**Task**
For the entries that follow, restate word for word the line containing "## Running unit tests", the line containing "## Further help", and every line that lies between them.

**Records**

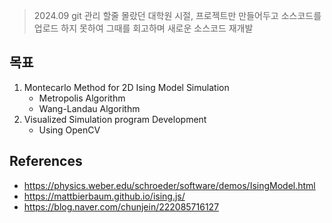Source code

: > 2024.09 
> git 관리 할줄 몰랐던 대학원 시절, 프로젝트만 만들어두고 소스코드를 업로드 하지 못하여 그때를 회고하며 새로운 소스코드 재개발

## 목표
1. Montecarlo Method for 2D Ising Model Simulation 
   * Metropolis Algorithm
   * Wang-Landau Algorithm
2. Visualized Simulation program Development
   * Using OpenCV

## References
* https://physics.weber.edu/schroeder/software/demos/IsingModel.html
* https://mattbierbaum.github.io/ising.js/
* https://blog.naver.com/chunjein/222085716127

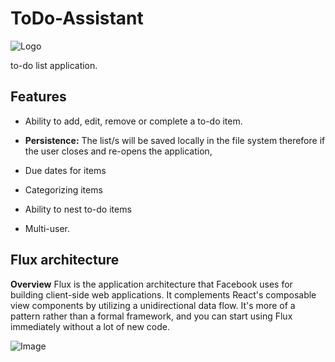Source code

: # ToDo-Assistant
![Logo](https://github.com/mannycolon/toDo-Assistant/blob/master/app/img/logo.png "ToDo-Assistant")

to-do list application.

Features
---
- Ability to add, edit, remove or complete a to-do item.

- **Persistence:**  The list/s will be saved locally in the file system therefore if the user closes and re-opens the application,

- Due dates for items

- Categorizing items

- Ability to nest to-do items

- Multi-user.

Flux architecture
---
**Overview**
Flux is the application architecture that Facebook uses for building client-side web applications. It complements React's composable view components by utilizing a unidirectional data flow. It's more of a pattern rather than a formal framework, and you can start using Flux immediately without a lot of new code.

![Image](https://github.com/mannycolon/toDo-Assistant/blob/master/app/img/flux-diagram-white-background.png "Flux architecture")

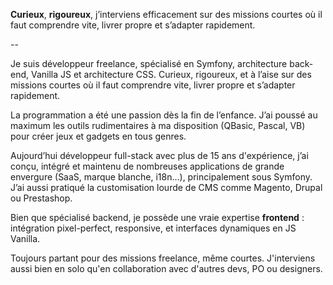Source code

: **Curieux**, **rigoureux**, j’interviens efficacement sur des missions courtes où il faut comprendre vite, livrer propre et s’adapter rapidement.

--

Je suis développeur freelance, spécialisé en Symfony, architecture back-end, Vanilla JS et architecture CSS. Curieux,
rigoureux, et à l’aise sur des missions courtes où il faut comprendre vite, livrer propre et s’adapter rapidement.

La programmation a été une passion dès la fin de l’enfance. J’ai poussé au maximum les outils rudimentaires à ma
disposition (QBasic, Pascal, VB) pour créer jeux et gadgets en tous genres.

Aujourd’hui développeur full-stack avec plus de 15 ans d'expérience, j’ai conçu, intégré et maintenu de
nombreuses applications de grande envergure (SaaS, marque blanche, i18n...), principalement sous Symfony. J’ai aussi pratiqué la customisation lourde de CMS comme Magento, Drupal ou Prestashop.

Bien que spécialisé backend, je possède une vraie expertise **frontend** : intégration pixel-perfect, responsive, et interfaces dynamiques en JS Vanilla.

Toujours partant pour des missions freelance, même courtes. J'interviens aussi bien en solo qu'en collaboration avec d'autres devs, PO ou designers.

...

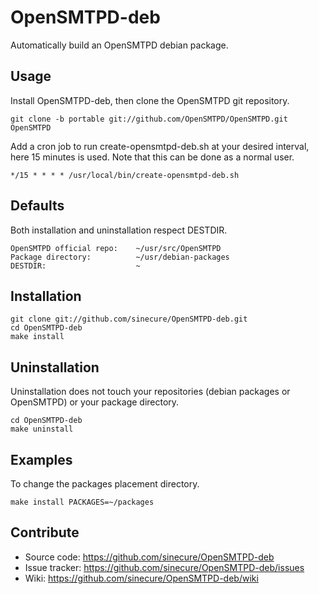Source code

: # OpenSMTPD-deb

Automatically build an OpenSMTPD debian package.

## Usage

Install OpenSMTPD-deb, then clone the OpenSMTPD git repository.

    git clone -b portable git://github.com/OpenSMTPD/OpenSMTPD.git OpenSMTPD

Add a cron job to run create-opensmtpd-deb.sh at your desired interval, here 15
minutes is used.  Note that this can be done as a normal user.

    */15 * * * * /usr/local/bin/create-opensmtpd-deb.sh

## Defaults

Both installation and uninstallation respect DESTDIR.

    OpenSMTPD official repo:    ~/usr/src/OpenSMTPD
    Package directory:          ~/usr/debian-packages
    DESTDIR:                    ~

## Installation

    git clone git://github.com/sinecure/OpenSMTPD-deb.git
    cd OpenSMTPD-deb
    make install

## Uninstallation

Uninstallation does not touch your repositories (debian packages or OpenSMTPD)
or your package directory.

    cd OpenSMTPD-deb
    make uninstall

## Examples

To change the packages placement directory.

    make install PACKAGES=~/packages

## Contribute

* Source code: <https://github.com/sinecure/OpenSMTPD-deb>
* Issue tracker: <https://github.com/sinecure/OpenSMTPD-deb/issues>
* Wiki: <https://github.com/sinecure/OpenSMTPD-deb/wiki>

---

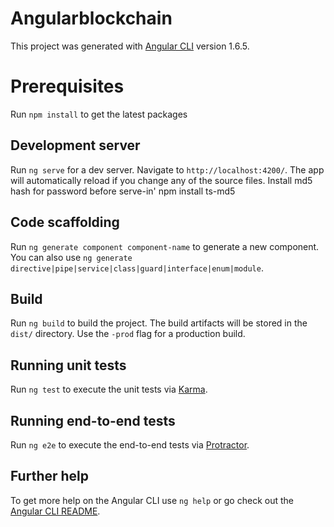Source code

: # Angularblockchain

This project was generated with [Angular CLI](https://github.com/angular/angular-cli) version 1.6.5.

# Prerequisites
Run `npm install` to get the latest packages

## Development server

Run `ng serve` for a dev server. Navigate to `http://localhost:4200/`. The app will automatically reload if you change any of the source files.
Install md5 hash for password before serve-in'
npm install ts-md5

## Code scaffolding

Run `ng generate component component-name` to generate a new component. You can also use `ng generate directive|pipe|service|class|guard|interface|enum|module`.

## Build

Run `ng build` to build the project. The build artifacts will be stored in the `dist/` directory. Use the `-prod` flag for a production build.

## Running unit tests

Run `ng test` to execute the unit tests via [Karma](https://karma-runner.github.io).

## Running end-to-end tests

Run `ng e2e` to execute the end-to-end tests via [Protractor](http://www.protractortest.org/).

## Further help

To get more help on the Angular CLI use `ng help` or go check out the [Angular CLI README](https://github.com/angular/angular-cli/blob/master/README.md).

**Exercise output**
## Running unit tests

Run `ng test` to execute the unit tests via [Karma](https://karma-runner.github.io).

## Running end-to-end tests

Run `ng e2e` to execute the end-to-end tests via [Protractor](http://www.protractortest.org/).

## Further help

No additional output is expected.